Существует мнение, что художники начала XX века сами в немалой мере способствовали несчастьям России и своим. Но и здесь морская история, выбранная мной для иллюстрации, не мелко плавает и обеспечивает сравнению полноту: ведь злосчастный фрегат вез на продажу не специи или пеньку, а людей…

Исаак Бабель — один из лучших отечественных прозаиков XX века. Его сочинения будто не чернилами писаны, а эссенцией литературного искусства.

Не все обстоятельства жизни Бабеля ясны. Он и сам любил напустить тумана, был мастером внезапных исчезновений и появлений. Его товарищ Илья Эренбург вспоминает: «Как-то он шел ко мне. Его маленькая дочка спросила: „Куда ты идешь?“ Ему пришлось ответить; тогда он передумал и не пошел ко мне…» Но главная причина биографических пробелов — террор, когда всеобщая тревога подвигала людей на уничтожение любых вызывающих маломальские опасения документов и свидетельств и вообще — учила помалкивать.

Исаак Эммануилович Бабель родился 13 (1) июля 1894 года в Одессе в еврейской семье. Его отец был средней руки торговцем сельскохозяйственной техникой. В послереволюционное время, когда ценилось происхождение попроще, Бабель в автобиографических рассказах социально понизил себя до городской бедноты.

Жизнь евреев в России была унизительна. До Февральской революции существовала «черта оседлости»; светское образование евреев регулировалось «процентной нормой»; несметное количество законов и инструкций, послаблений и ограничений касательно евреев создавало путаницу, оборачивающуюся на деле правовой ущербностью. Доходило до безобразных нелепостей: молодой еврейке пришлось зарегистрироваться проституткой, чтобы, получив таким образом разрешение жить в столице, посещать университет, откуда девушка была исключена, как только выяснилось, что она не выходит на панель. Вполне понятно, почему ущемленная в гражданских правах, но грамотная и воспитанная в религиозном сознании своей избранности еврейская молодежь активно участвовала в революции.

Национальность Бабеля не была для него пустым звуком. Слабо верится, что принадлежность к древнему гонимому народу может пройти для еврея незамеченной, хотя осознание кровной причастности, случается, принимает причудливые формы. Вероятно, Борис Пастернак охотно бы избавился от своего еврейства как от неправильной и нехорошей исключительности. Бабель, наоборот, дорожил своим происхождением, тепло и пристрастно относился к соплеменникам, что и дало ему моральное право не церемониться с ними в своих писаниях.

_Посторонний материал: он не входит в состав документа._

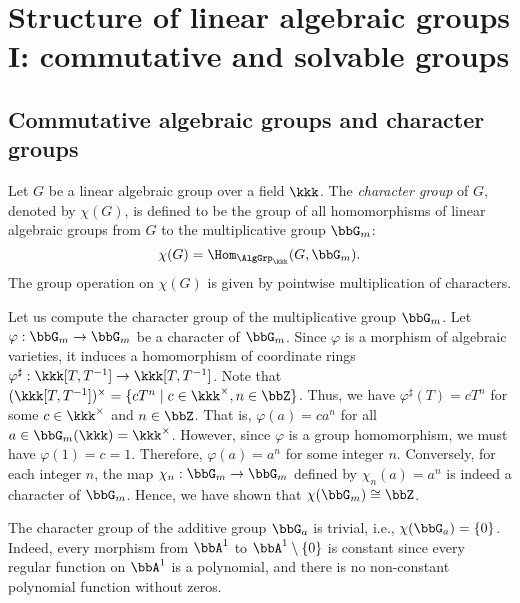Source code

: \section{Structure of linear algebraic groups I: commutative and solvable groups}


\subsection{Commutative algebraic groups and character groups}

    \begin{definition}\label{def:character_group_of_linear_algebraic_group}
        Let \(G\) be a linear algebraic group over a field \(\kkk\). 
        The \emph{character group} of \(G\), denoted by \(\chi(G)\), is defined to be the group of all homomorphisms of linear algebraic groups from \(G\) to the multiplicative group \(\bbG_m\):
        \[
            \chi(G) = \Hom_{\AlgGrp_\kkk}(G, \bbG_m).
        \]
        The group operation on \(\chi(G)\) is given by pointwise multiplication of characters.
    \end{definition}

    \begin{example}\label{eg:character_group_of_G_m}
        Let us compute the character group of the multiplicative group \(\bbG_m\).
        Let \(\varphi: \bbG_m \to \bbG_m\) be a character of \(\bbG_m\). 
        Since \(\varphi\) is a morphism of algebraic varieties, it induces a homomorphism of coordinate rings \(\varphi^\sharp: \kkk[T, T^{-1}] \to \kkk[T, T^{-1}]\).
        Note that \((\kkk[T, T^{-1}])^\times = \{ c T^n \mid c \in \kkk^\times, n \in \bbZ \}\). 
        Thus, we have \(\varphi^\sharp(T) = c T^n\) for some \(c \in \kkk^\times\) and \(n \in \bbZ\).
        That is, \(\varphi(a) = c a^n\) for all \(a \in \bbG_m(\kkk) = \kkk^\times\). 
        However, since \(\varphi\) is a group homomorphism, we must have \(\varphi(1) = c = 1\). 
        Therefore, \(\varphi(a) = a^n\) for some integer \(n\). 
        Conversely, for each integer \(n\), the map \(\chi_n: \bbG_m \to \bbG_m\) defined by \(\chi_n(a) = a^n\) is indeed a character of \(\bbG_m\). 
        Hence, we have shown that \(\chi(\bbG_m) \cong \bbZ\).
    \end{example}

    \begin{example}\label{eg:character_group_of_G_a}
        The character group of the additive group \(\bbG_a\) is trivial, i.e., \(\chi(\bbG_a) = \{0\}\).
        Indeed, every morphism from \(\bbA^1\) to \(\bbA^1 \setminus \{0\}\) is constant since every regular function on \(\bbA^1\) is a polynomial, and there is no non-constant polynomial function without zeros.
    \end{example}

Из-за антисемитских препон Бабель не попал в гимназию и поступил в Одесское коммерческое училище. Эти экзаменационные перипетии и треволнения отразились годы спустя в рассказе «История моей голубятни» (1925). Природные задатки мальчика, причем не только интеллектуальные, были исключительными. Третья и последняя жена писателя Антонина Пирожкова уверяла, что «он родился с чувствами чрезвычайно обостренными: зрение, слух, обоняние, осязание — все чувства были у него не как у нормальных людей, а удивительно острыми». Пирожкова же отмечает какую-то противоестественную и даже пугающую проницательность Бабеля: «…Мне казалось — он видит все насквозь». Ей же, по ее воспоминаниям, вторит и М. Горький: «Вы — настоящий соглядатай. Вас в дом пускать страшно». Запомним, эту черту: наблюдательность, возведенную в ранг свойства личности. Это свойство Бабель сделает основой своего писательского метода, подчинит ему отношение и к жизни в целом.

Родители души не чаяли в сыне. Если отцу кто-то нравился, он говорил: «Тип красоты моего Изи» (надо сказать, что и в детстве, и в зрелые годы Бабель был вполне невзрачен: низкорослый, с большой головой, тесно посаженной прямо на плечи, в «бухгалтерских» очочках).

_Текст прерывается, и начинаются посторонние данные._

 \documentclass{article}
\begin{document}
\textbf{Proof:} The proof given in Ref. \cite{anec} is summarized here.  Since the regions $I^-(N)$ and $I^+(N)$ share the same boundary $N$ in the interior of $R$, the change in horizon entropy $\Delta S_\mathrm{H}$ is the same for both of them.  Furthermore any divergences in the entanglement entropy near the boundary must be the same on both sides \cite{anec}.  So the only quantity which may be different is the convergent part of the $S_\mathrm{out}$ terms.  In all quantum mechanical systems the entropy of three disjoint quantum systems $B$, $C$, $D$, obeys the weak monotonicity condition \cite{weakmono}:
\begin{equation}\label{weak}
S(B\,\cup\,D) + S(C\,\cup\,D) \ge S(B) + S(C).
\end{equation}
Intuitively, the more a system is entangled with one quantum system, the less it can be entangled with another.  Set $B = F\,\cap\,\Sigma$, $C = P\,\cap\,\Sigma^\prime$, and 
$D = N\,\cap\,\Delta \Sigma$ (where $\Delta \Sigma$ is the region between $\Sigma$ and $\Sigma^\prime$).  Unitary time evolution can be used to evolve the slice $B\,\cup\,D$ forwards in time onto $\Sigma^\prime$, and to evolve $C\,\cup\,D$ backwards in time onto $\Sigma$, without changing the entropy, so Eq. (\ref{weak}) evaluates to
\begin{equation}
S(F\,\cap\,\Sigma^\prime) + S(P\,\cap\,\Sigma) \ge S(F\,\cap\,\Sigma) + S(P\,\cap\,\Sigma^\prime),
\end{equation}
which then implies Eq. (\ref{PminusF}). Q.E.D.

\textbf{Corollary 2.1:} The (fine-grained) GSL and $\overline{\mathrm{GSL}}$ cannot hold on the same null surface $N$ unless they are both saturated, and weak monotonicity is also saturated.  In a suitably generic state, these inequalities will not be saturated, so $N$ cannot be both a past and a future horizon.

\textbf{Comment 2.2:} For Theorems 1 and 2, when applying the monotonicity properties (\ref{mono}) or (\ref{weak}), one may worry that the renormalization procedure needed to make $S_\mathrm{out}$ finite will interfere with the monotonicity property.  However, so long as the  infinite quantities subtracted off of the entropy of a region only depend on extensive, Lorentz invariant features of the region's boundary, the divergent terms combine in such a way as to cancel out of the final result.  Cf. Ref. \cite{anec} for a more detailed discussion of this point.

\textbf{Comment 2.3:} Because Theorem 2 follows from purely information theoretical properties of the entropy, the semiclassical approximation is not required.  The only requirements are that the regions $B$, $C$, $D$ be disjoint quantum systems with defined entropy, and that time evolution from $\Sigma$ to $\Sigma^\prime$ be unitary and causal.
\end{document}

В годы учебы подросток настолько овладел французским, что первые сочинения написал именно на этом языке (они не сохранились).

После окончания училища Бабель поступил в киевский Коммерческий институт. Там он встретил свою будущую жену Евгению Гронфайн, дочь заводчика, начинающую художницу.

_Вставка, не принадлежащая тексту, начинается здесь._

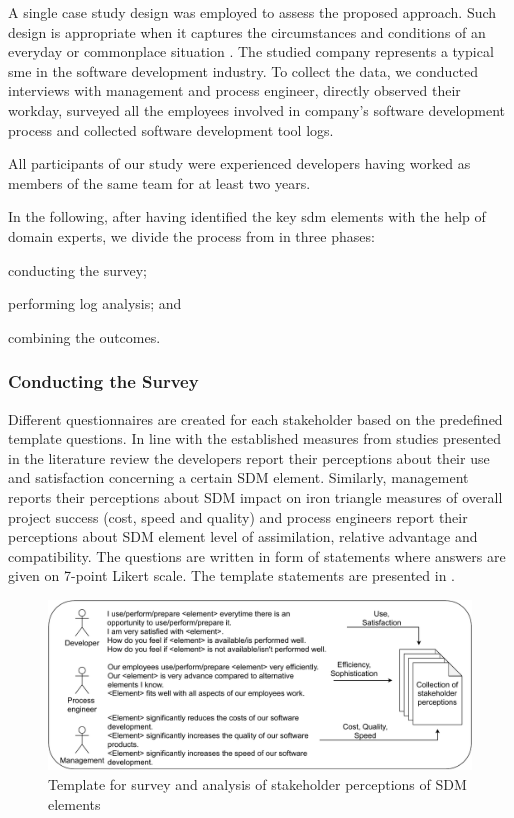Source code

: A single case study design was employed to assess the proposed approach. Such design is appropriate when it captures the circumstances and conditions of an everyday or commonplace situation \citep{yin2017case}. The studied company represents a typical \gls{sme} in the software development industry. To collect the data, we conducted interviews with management and process engineer, directly observed their workday, surveyed all the employees involved in company’s software development process and collected software development tool logs. 

All participants of our study were experienced developers having worked as members of the same team for at least two years. 

In the following, after having identified the key \gls{sdm} elements with the help of domain experts, we divide the process from  in three phases: 
\begin{inparaenum}[\itshape i)]
	\item conducting the survey;
	\item performing log analysis; and
	\item combining the outcomes.
\end{inparaenum}

\subsubsection{Conducting the Survey}

Different questionnaires are created for each stakeholder based on the predefined template questions. In line with the established measures from studies presented in the literature review the developers report their perceptions about their use and satisfaction concerning a certain SDM element. Similarly, management reports their perceptions about SDM impact on iron triangle measures of overall project success (cost, speed and quality) and process engineers report their perceptions about SDM element level of assimilation, relative advantage and compatibility. The questions are written in form of statements where answers are given on 7-point Likert scale. The template statements are presented in . 

\begin{figure}
	\centering
	\includegraphics[width=\linewidth]{figures/SurveyMethod}
	\caption[Survey templates used for gathering stakeholders perceptions]{Template for survey and analysis of stakeholder perceptions of SDM elements}
	\label{fig:surveymethod}
\end{figure}


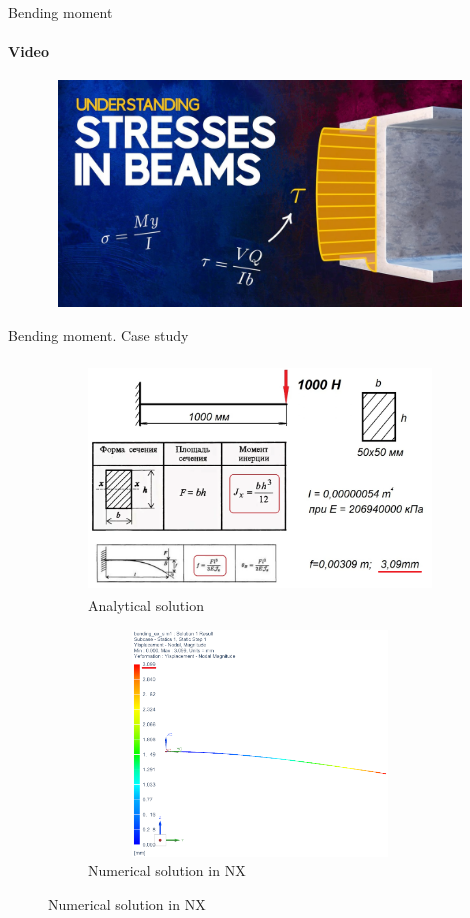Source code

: \documentclass[aspectratio=169]{beamer}
\begin{document}
\begin{frame}[t]{Bending moment}
    \framesubtitle{Video}
    \vspace{-0.6cm}
    \begin{figure}[H]
        \href{https://youtu.be/f08Y39UiC-o}{
            \centering\includegraphics[height=6cm,width=1\textwidth,keepaspectratio]{bending_stress_video.jpg}}
        \label{fig:bending_stress_video.jpg}
    \end{figure}
\end{frame}

\begin{frame}[t]{Bending moment. Case study}
\framesubtitle{}
    \vspace{-0.6cm}
    \begin{figure}[H]
        \begin{subfigure}{0.49\textwidth}
            \centering\includegraphics[height=6cm,width=1\textwidth,keepaspectratio]{task.png}
            \caption*{Analytical solution}
            \label{fig:task.png}
        \end{subfigure}
        \begin{subfigure}{0.49\textwidth}
            \centering\includegraphics[height=6cm,width=1\textwidth,keepaspectratio]{bending_ex_sim1.png}
            \caption*{Numerical solution in NX}
            \label{fig:bending_ex_sim1.png}
        \end{subfigure}
    \end{figure}
\end{frame}
\end{document}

Первые дошедшие до нас рассказы Бабеля датированы 1912 годом. В 1915 году молодой писатель подался в Петроград, где жил по-молодому неустроенно, тщетно пытаясь опубликовать свои опусы. Литературное счастье улыбнулось ему через год, когда на провинциала обратил благосклонное внимание Горький. Самые почтительные, признательные и нежные чувства к старшему, всемирно прославленному коллеге Бабель сохранил на всю жизнь; отвечал ему любовью и Горький.

Сближало их не просто доброе знакомство и взаимное признание литературных заслуг. Имелось и глубинное родство мировосприятия. Горькому — и автору, и человеку — было присуще восхищение

Любым

Артистизмом. Мемуарист вспоминает, что Горького привел в восторг неаполитанский жулик, «красиво» обведший его вокруг пальца. Такой культ артистизма стал идеологическим штампом эпохи и легко оборачивался романтическим пренебрежением к человеческой мелочи — к мещанству.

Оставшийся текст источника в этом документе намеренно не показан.